TASK:
Print the data exactly as it appears, keeping every word.

(Beginning of DATA)

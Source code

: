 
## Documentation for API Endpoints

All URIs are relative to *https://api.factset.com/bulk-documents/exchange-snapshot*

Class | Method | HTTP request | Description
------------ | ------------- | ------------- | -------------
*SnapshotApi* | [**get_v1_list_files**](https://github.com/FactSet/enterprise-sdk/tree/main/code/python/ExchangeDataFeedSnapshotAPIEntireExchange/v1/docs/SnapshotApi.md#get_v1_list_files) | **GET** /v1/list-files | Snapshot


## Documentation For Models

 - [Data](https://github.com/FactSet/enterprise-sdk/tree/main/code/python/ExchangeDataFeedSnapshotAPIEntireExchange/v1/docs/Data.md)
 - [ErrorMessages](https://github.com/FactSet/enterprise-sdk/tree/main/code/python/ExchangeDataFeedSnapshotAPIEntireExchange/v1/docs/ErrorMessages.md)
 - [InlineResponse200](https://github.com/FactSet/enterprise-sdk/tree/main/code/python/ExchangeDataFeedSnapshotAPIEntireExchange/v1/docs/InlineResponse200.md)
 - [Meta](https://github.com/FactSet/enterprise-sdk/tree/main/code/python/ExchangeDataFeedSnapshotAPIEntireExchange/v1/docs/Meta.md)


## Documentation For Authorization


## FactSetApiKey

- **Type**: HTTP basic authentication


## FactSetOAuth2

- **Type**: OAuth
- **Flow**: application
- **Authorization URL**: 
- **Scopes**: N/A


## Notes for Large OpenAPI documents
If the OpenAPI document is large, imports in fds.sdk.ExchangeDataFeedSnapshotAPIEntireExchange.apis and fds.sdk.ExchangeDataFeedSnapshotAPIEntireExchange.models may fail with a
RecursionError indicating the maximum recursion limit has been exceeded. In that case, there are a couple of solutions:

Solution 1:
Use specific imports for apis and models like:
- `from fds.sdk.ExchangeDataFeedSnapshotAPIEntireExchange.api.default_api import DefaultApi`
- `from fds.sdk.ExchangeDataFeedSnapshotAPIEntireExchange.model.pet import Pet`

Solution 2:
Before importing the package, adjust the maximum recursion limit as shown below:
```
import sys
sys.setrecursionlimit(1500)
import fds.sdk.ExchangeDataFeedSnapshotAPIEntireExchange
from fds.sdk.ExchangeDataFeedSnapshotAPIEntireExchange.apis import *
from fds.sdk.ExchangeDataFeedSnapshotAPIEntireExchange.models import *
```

(End of DATA)

RESULT FOR THIS EXERCISE:
Source code

: 
## Documentation for API Endpoints

All URIs are relative to *https://api.factset.com/bulk-documents/exchange-snapshot*

Class | Method | HTTP request | Description
------------ | ------------- | ------------- | -------------
*SnapshotApi* | [**get_v1_list_files**](https://github.com/FactSet/enterprise-sdk/tree/main/code/python/ExchangeDataFeedSnapshotAPIEntireExchange/v1/docs/SnapshotApi.md#get_v1_list_files) | **GET** /v1/list-files | Snapshot


## Documentation For Models

 - [Data](https://github.com/FactSet/enterprise-sdk/tree/main/code/python/ExchangeDataFeedSnapshotAPIEntireExchange/v1/docs/Data.md)
 - [ErrorMessages](https://github.com/FactSet/enterprise-sdk/tree/main/code/python/ExchangeDataFeedSnapshotAPIEntireExchange/v1/docs/ErrorMessages.md)
 - [InlineResponse200](https://github.com/FactSet/enterprise-sdk/tree/main/code/python/ExchangeDataFeedSnapshotAPIEntireExchange/v1/docs/InlineResponse200.md)
 - [Meta](https://github.com/FactSet/enterprise-sdk/tree/main/code/python/ExchangeDataFeedSnapshotAPIEntireExchange/v1/docs/Meta.md)


## Documentation For Authorization


## FactSetApiKey

- **Type**: HTTP basic authentication


## FactSetOAuth2

- **Type**: OAuth
- **Flow**: application
- **Authorization URL**: 
- **Scopes**: N/A


## Notes for Large OpenAPI documents
If the OpenAPI document is large, imports in fds.sdk.ExchangeDataFeedSnapshotAPIEntireExchange.apis and fds.sdk.ExchangeDataFeedSnapshotAPIEntireExchange.models may fail with a
RecursionError indicating the maximum recursion limit has been exceeded. In that case, there are a couple of solutions:

Solution 1:
Use specific imports for apis and models like:
- `from fds.sdk.ExchangeDataFeedSnapshotAPIEntireExchange.api.default_api import DefaultApi`
- `from fds.sdk.ExchangeDataFeedSnapshotAPIEntireExchange.model.pet import Pet`

Solution 2:
Before importing the package, adjust the maximum recursion limit as shown below:
```
import sys
sys.setrecursionlimit(1500)
import fds.sdk.ExchangeDataFeedSnapshotAPIEntireExchange
from fds.sdk.ExchangeDataFeedSnapshotAPIEntireExchange.apis import *
from fds.sdk.ExchangeDataFeedSnapshotAPIEntireExchange.models import *
```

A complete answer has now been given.